Friday, January 21, 2011

Gaza's ‘Prison Camp’

There’s no getting around it: Life in Gaza appears better than it has for years. The major centers, especially Gaza City, are being kept clean, the stores have an abundance of products (and this is before the benefit of Israel’s policy of allowing more goods into the blockaded territory has had much effect) and the coastline is full of makeshift beach cafés and thousands of swimmers.

Topping it all was the opening this month of Gaza’s first mall.

The “Gaza Mall” sounds like an oxymoron. How could one of the world’s great hardship cases, where flotillas of ships are fighting their way to deliver humanitarian supplies, be home to a shopping mall?

First of all, it isn’t much of a mall. The first two floors of an eight-storey office building have been converted to house eight shops, a grocery store and a fried-chicken fast-food restaurant.

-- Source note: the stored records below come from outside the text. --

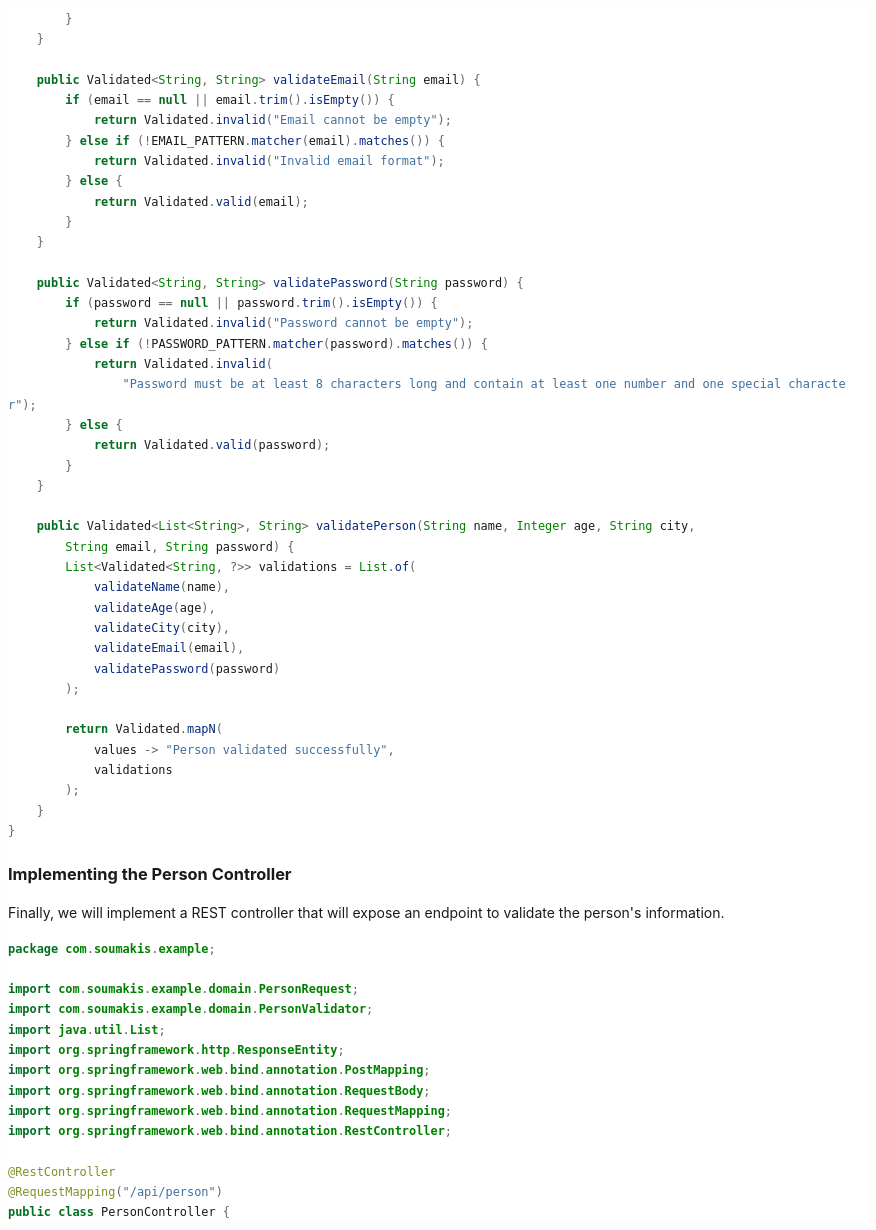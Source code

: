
 ```java
        }
    }

    public Validated<String, String> validateEmail(String email) {
        if (email == null || email.trim().isEmpty()) {
            return Validated.invalid("Email cannot be empty");
        } else if (!EMAIL_PATTERN.matcher(email).matches()) {
            return Validated.invalid("Invalid email format");
        } else {
            return Validated.valid(email);
        }
    }

    public Validated<String, String> validatePassword(String password) {
        if (password == null || password.trim().isEmpty()) {
            return Validated.invalid("Password cannot be empty");
        } else if (!PASSWORD_PATTERN.matcher(password).matches()) {
            return Validated.invalid(
                "Password must be at least 8 characters long and contain at least one number and one special character");
        } else {
            return Validated.valid(password);
        }
    }

    public Validated<List<String>, String> validatePerson(String name, Integer age, String city,
        String email, String password) {
        List<Validated<String, ?>> validations = List.of(
            validateName(name),
            validateAge(age),
            validateCity(city),
            validateEmail(email),
            validatePassword(password)
        );

        return Validated.mapN(
            values -> "Person validated successfully",
            validations
        );
    }
}

```

### Implementing the Person Controller

Finally, we will implement a REST controller that will expose an endpoint to validate the person's information.

```java
package com.soumakis.example;

import com.soumakis.example.domain.PersonRequest;
import com.soumakis.example.domain.PersonValidator;
import java.util.List;
import org.springframework.http.ResponseEntity;
import org.springframework.web.bind.annotation.PostMapping;
import org.springframework.web.bind.annotation.RequestBody;
import org.springframework.web.bind.annotation.RequestMapping;
import org.springframework.web.bind.annotation.RestController;

@RestController
@RequestMapping("/api/person")
public class PersonController {
```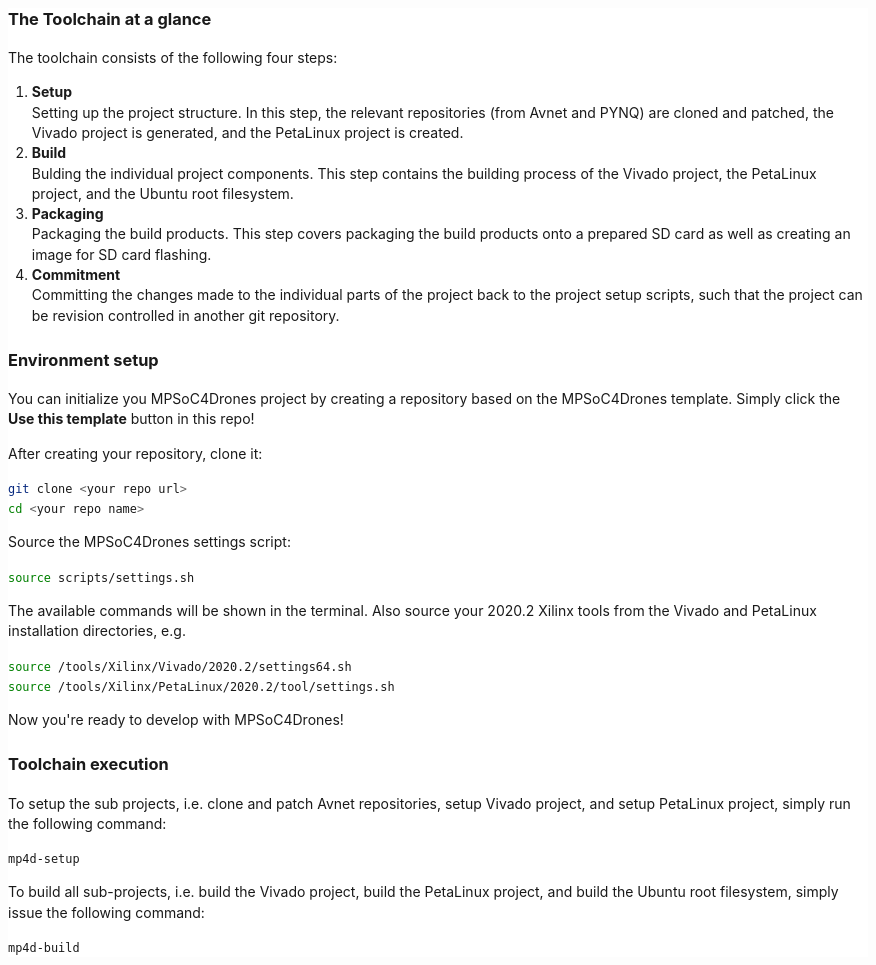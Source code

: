 ### The Toolchain at a glance
The toolchain consists of the following four steps:
1. **Setup**  
Setting up the project structure. In this step, the relevant repositories (from Avnet and PYNQ) are cloned and patched, the Vivado project is generated, and the PetaLinux project is created.
2. **Build**  
Bulding the individual project components. This step contains the building process of the Vivado project, the PetaLinux project, and the Ubuntu root filesystem.
3. **Packaging**  
Packaging the build products. This step covers packaging the build products onto a prepared SD card as well as creating an image for SD card flashing.
4. **Commitment**  
Committing the changes made to the individual parts of the project back to the project setup scripts, such that the project can be revision controlled in another git repository. 

### Environment setup
You can initialize you MPSoC4Drones project by creating a repository based on the MPSoC4Drones template. Simply click the **Use this template** button in this repo!

After creating your repository, clone it:

```bash
git clone <your repo url>
cd <your repo name>
```

Source the MPSoC4Drones settings script:

```bash
source scripts/settings.sh
```

The available commands will be shown in the terminal. Also source your 2020.2 Xilinx tools from the Vivado and PetaLinux installation directories, e.g.

```bash
source /tools/Xilinx/Vivado/2020.2/settings64.sh
source /tools/Xilinx/PetaLinux/2020.2/tool/settings.sh
```

Now you're ready to develop with MPSoC4Drones!

### Toolchain execution
To setup the sub projects, i.e. clone and patch Avnet repositories, setup Vivado project, and setup PetaLinux project, simply run the following command:

```bash
mp4d-setup
```

To build all sub-projects, i.e. build the Vivado project, build the PetaLinux project, and build the Ubuntu root filesystem, simply issue the following command:

```bash
mp4d-build
```
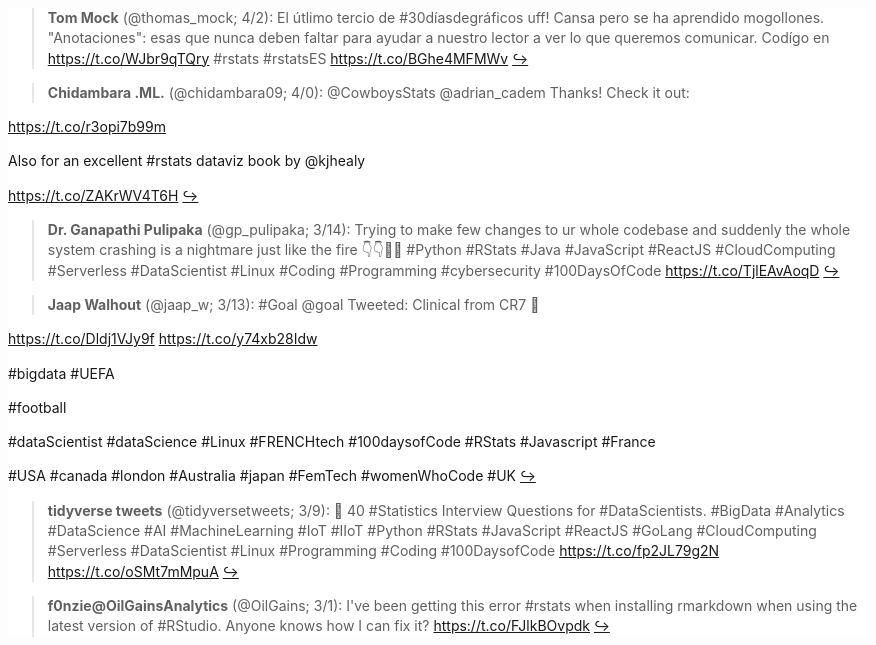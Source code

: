 


> **Tom Mock** (@thomas_mock; 4/2): El útlimo tercio de #30díasdegráficos uff! Cansa pero se ha aprendido mogollones. "Anotaciones": esas que nunca deben faltar para ayudar a nuestro lector a ver lo que queremos comunicar. Codígo en https://t.co/WJbr9qTQry #rstats #rstatsES https://t.co/BGhe4MFMWv  [&#8618;](https://twitter.com/dataandme/status/1268011957032017923)




> **Chidambara .ML.** (@chidambara09; 4/0): @CowboysStats @adrian_cadem Thanks! Check it out: 
>
https://t.co/r3opi7b99m
>
Also for an excellent #rstats dataviz book by @kjhealy 
>
https://t.co/ZAKrWV4T6H  [&#8618;](https://twitter.com/dataandme/status/1267974535065804804)




> **Dr. Ganapathi Pulipaka** (@gp_pulipaka; 3/14): Trying to make few changes to ur whole codebase and suddenly the whole system crashing is a nightmare just like the fire ⁣👇👇🤣🤣⁣
#Python #RStats #Java #JavaScript #ReactJS #CloudComputing #Serverless #DataScientist #Linux #Coding #Programming #cybersecurity #100DaysOfCode https://t.co/TjlEAvAoqD  [&#8618;](https://twitter.com/dataandme/status/1268016617666961409)




> **Jaap Walhout** (@jaap_w; 3/13): #Goal 
@goal Tweeted:
Clinical from CR7 🎯
>
https://t.co/Dldj1VJy9f https://t.co/y74xb28Idw 
>
#bigdata 
#UEFA 
>
#football
>
#dataScientist #dataScience #Linux #FRENCHtech #100daysofCode #RStats #Javascript #France 
>
#USA #canada #london #Australia #japan #FemTech #womenWhoCode #UK  [&#8618;](https://twitter.com/dataandme/status/1268013514683121664)




> **tidyverse tweets** (@tidyversetweets; 3/9): 🔬 40 #Statistics Interview Questions for #DataScientists. #BigData #Analytics #DataScience #AI #MachineLearning #IoT #IIoT #Python #RStats #JavaScript #ReactJS #GoLang #CloudComputing #Serverless #DataScientist #Linux #Programming #Coding #100DaysofCode
https://t.co/fp2JL79g2N https://t.co/oSMt7mMpuA  [&#8618;](https://twitter.com/dataandme/status/1267943203606577152)




> **f0nzie@OilGainsAnalytics** (@OilGains; 3/1): I've been getting this error #rstats when installing rmarkdown when using the latest version of #RStudio. Anyone knows how I can fix it? https://t.co/FJlkBOvpdk  [&#8618;](https://twitter.com/dataandme/status/1267993892848353283)
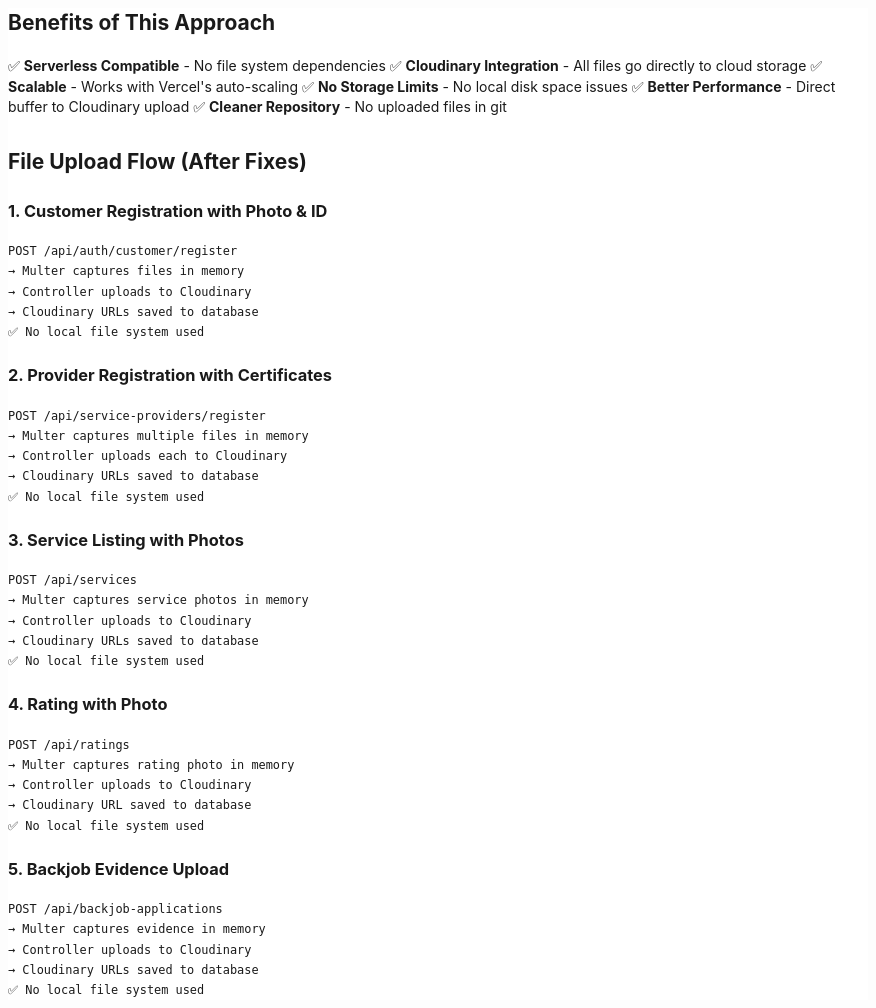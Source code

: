 ## Benefits of This Approach

✅ **Serverless Compatible** - No file system dependencies
✅ **Cloudinary Integration** - All files go directly to cloud storage
✅ **Scalable** - Works with Vercel's auto-scaling
✅ **No Storage Limits** - No local disk space issues
✅ **Better Performance** - Direct buffer to Cloudinary upload
✅ **Cleaner Repository** - No uploaded files in git

## File Upload Flow (After Fixes)

### 1. Customer Registration with Photo & ID
```
POST /api/auth/customer/register
→ Multer captures files in memory
→ Controller uploads to Cloudinary
→ Cloudinary URLs saved to database
✅ No local file system used
```

### 2. Provider Registration with Certificates
```
POST /api/service-providers/register
→ Multer captures multiple files in memory
→ Controller uploads each to Cloudinary
→ Cloudinary URLs saved to database
✅ No local file system used
```

### 3. Service Listing with Photos
```
POST /api/services
→ Multer captures service photos in memory
→ Controller uploads to Cloudinary
→ Cloudinary URLs saved to database
✅ No local file system used
```

### 4. Rating with Photo
```
POST /api/ratings
→ Multer captures rating photo in memory
→ Controller uploads to Cloudinary
→ Cloudinary URL saved to database
✅ No local file system used
```

### 5. Backjob Evidence Upload
```
POST /api/backjob-applications
→ Multer captures evidence in memory
→ Controller uploads to Cloudinary
→ Cloudinary URLs saved to database
✅ No local file system used
```
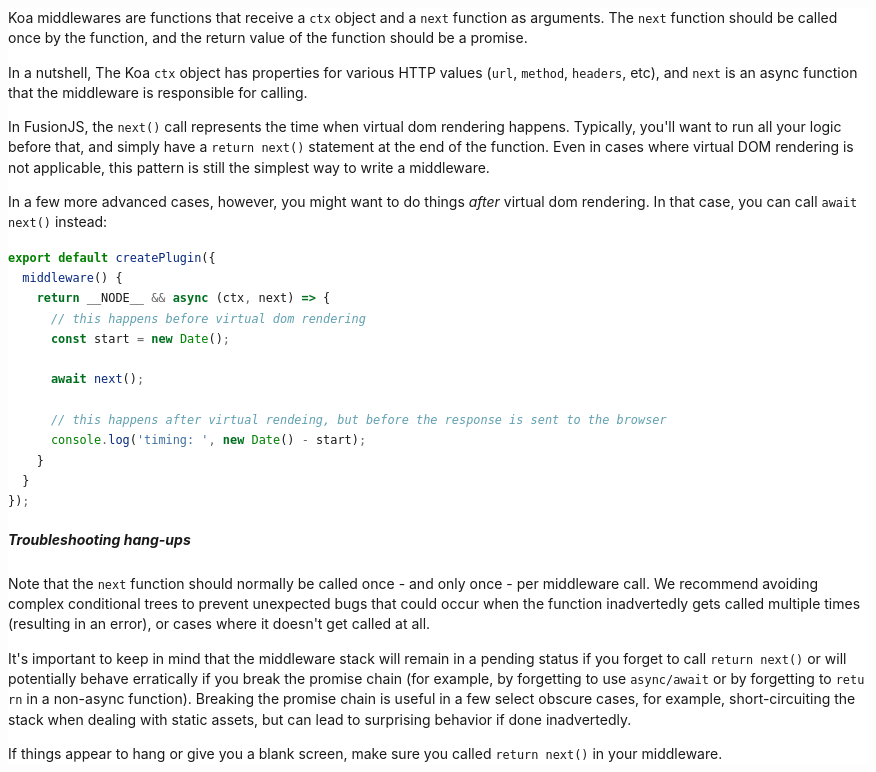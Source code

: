 Koa middlewares are functions that receive a `ctx` object and a `next` function as arguments. The `next` function should be called once by the function, and the return value of the function should be a promise.

In a nutshell, The Koa `ctx` object has properties for various HTTP values (`url`, `method`, `headers`, etc), and `next` is an async function that the middleware is responsible for calling.

In FusionJS, the `next()` call represents the time when virtual dom rendering happens. Typically, you'll want to run all your logic before that, and simply have a `return next()` statement at the end of the function. Even in cases where virtual DOM rendering is not applicable, this pattern is still the simplest way to write a middleware.

In a few more advanced cases, however, you might want to do things _after_ virtual dom rendering. In that case, you can call `await next()` instead:

```js
export default createPlugin({
  middleware() {
    return __NODE__ && async (ctx, next) => {
      // this happens before virtual dom rendering
      const start = new Date();

      await next();

      // this happens after virtual rendeing, but before the response is sent to the browser
      console.log('timing: ', new Date() - start);
    }
  }
});
```

##### Troubleshooting hang-ups

Note that the `next` function should normally be called once - and only once - per middleware call. We recommend avoiding complex conditional trees to prevent unexpected bugs that could occur when the function inadvertedly gets called multiple times (resulting in an error), or cases where it doesn't get called at all.

It's important to keep in mind that the middleware stack will remain in a pending status if you forget to call `return next()` or will potentially behave erratically if you break the promise chain (for example, by forgetting to use `async/await` or by forgetting to `return` in a non-async function). Breaking the promise chain is useful in a few select obscure cases, for example, short-circuiting the stack when dealing with static assets, but can lead to surprising behavior if done inadvertedly.

If things appear to hang or give you a blank screen, make sure you called `return next()` in your middleware.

People seem happy enough to come inside from the heat – and a group of women said they liked how clean the place is – but apart from the grocery store, there didn’t seem to be many purchases being made.

Women said that stores elsewhere had better selections of clothes than the two clothing shops in the mall, and while people seemed to relish the grocery store’s western style (large display aisles and shopping carts) those big shelves are filled with a small variety of products. One entire side of an aisle showed only three laundry detergents – hundreds of boxes of the same three things.

Second, Gaza has never been the basket case some people make it out to be. A combination of people’s enterprise in constructing hundreds of tunnels to Egypt, food aid from the United Nations Relief Works Agency and the territory’s own farmers has made sure no one starved.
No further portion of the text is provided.